Read the lines below, and copy any that contain the string "East".
━━━━━ Extracted records ━━━━━
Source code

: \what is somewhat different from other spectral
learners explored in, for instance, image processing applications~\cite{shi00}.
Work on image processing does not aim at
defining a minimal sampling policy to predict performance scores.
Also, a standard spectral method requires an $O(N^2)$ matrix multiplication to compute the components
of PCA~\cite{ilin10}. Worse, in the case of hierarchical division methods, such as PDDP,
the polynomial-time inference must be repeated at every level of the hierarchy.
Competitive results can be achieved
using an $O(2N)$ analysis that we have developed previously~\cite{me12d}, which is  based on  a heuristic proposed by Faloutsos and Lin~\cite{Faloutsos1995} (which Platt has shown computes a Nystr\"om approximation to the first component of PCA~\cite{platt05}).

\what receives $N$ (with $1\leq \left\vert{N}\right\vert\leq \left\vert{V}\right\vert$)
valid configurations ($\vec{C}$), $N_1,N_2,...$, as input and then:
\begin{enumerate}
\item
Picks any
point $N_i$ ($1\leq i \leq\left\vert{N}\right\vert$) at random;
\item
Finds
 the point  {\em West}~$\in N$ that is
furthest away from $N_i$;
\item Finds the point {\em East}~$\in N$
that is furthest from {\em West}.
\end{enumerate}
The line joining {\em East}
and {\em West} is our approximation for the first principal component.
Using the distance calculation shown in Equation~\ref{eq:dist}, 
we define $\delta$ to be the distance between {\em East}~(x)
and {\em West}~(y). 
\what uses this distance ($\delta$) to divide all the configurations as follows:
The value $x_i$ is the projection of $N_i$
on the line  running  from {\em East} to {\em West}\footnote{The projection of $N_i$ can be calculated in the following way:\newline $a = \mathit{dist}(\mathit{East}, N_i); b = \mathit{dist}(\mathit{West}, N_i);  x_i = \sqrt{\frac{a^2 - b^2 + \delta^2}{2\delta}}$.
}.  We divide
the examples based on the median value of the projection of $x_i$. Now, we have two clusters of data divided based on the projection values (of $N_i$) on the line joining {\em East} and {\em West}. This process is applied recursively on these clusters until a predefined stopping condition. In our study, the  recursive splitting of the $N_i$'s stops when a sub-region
━━━━━
━━━━━ Extracted records ━━━━━
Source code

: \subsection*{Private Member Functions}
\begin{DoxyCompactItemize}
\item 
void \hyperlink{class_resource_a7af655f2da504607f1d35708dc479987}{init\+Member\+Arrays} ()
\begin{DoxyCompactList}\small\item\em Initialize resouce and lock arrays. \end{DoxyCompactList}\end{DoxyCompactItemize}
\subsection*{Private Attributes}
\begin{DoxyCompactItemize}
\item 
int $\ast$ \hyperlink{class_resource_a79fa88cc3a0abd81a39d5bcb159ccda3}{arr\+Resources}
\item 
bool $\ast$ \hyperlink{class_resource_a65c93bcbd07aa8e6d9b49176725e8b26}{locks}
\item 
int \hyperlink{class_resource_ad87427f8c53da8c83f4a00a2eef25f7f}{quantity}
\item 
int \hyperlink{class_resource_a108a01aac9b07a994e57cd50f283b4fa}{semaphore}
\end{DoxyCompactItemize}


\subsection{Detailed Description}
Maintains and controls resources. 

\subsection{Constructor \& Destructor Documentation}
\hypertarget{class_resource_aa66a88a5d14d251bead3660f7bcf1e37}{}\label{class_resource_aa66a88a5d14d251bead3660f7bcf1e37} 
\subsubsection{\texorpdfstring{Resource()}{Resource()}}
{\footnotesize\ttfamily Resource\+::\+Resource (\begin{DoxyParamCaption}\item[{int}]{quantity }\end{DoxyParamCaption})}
━━━━━
### Written answer
\item Finds the point {\em East}~$\in N$
The line joining {\em East}
we define $\delta$ to be the distance between {\em East}~(x)
on the line  running  from {\em East} to {\em West}\footnote{The projection of $N_i$ can be calculated in the following way:\newline $a = \mathit{dist}(\mathit{East}, N_i); b = \mathit{dist}(\mathit{West}, N_i);  x_i = \sqrt{\frac{a^2 - b^2 + \delta^2}{2\delta}}$.
the examples based on the median value of the projection of $x_i$. Now, we have two clusters of data divided based on the projection values (of $N_i$) on the line joining {\em East} and {\em West}. This process is applied recursively on these clusters until a predefined stopping condition. In our study, the  recursive splitting of the $N_i$'s stops when a sub-region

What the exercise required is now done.